In its monthly market report for September, economists at the Organization of Petroleum Exporting Countries said the Russian economy remains in recession through the year, though recovery is expected in 2017.
"It has been confirmed that GDP declined by 0.6 percent year-on-year in the second quarter, after seeing a 1.2 percent drop in the first quarter," the report read. "This represents the smallest contraction in the economy since it fell into recession in first quarter 2015."
In July, the International Monetary Fund said the Russian economy would stay in recession for the rest of the year because of dual strains of low oil prices and the impact of Western sanctions imposed because of the Kremlin's stance on crises in Ukraine. Last week, the government transferred $6 billion from the reserve fund to cover a gap in the budget, thus depleting the fund by 18 percent from August.
Russia is among the supporters of a move to curtail production in an effort to artificially stimulate the price for crude oil, which has not changed much over the last year, but remains more than 50 percent below the price from 2014.

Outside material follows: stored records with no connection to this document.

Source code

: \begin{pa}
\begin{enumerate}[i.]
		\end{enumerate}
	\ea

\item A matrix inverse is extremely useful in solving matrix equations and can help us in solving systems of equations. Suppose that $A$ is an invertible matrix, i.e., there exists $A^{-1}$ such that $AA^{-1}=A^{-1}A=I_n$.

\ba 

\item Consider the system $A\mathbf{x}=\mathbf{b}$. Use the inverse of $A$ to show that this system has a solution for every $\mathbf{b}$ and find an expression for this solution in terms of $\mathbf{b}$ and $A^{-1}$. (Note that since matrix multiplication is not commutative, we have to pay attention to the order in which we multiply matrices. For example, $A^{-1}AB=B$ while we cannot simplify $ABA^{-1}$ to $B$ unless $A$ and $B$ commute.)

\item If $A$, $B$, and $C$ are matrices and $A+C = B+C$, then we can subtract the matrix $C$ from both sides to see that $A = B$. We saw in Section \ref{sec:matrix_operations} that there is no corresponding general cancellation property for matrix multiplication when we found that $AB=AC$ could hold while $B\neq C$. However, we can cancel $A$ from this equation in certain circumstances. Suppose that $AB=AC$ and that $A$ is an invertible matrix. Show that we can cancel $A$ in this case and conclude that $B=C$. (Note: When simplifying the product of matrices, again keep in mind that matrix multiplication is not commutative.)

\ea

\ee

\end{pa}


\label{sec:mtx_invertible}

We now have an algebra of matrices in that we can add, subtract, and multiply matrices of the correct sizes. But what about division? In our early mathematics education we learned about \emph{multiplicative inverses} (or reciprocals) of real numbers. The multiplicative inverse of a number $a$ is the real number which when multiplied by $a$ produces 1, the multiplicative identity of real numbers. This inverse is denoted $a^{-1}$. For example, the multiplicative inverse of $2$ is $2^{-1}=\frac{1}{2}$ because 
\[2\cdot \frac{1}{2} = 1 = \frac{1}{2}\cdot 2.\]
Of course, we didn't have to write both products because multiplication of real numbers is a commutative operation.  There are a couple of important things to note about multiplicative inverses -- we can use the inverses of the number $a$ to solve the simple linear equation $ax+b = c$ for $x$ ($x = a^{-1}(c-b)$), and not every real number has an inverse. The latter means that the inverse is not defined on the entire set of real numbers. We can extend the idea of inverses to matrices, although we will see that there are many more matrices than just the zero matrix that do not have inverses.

OPEC said crude oil production from Russia declined to a 13-month low in August because of maintenance at its Sakhalin oil field. Oil production during the first half of the year was higher than during the same period last year and OPEC's full-year estimate for Russia was revised higher, though year-on-year levels were more or less steady.
"Russian oil production is expected to decline by 90,000 barrels per day in the second half of this year compared to the first half, but up by 90,000 bpd from the same period a year earlier," OPEC economists said.
Overall, OPEC said Russian oil production for the year is expected to increase 1.3 percent to average almost 11 million barrels per day in 2016, an upward revision of 20,000 bpd from OPEC's previous estimate.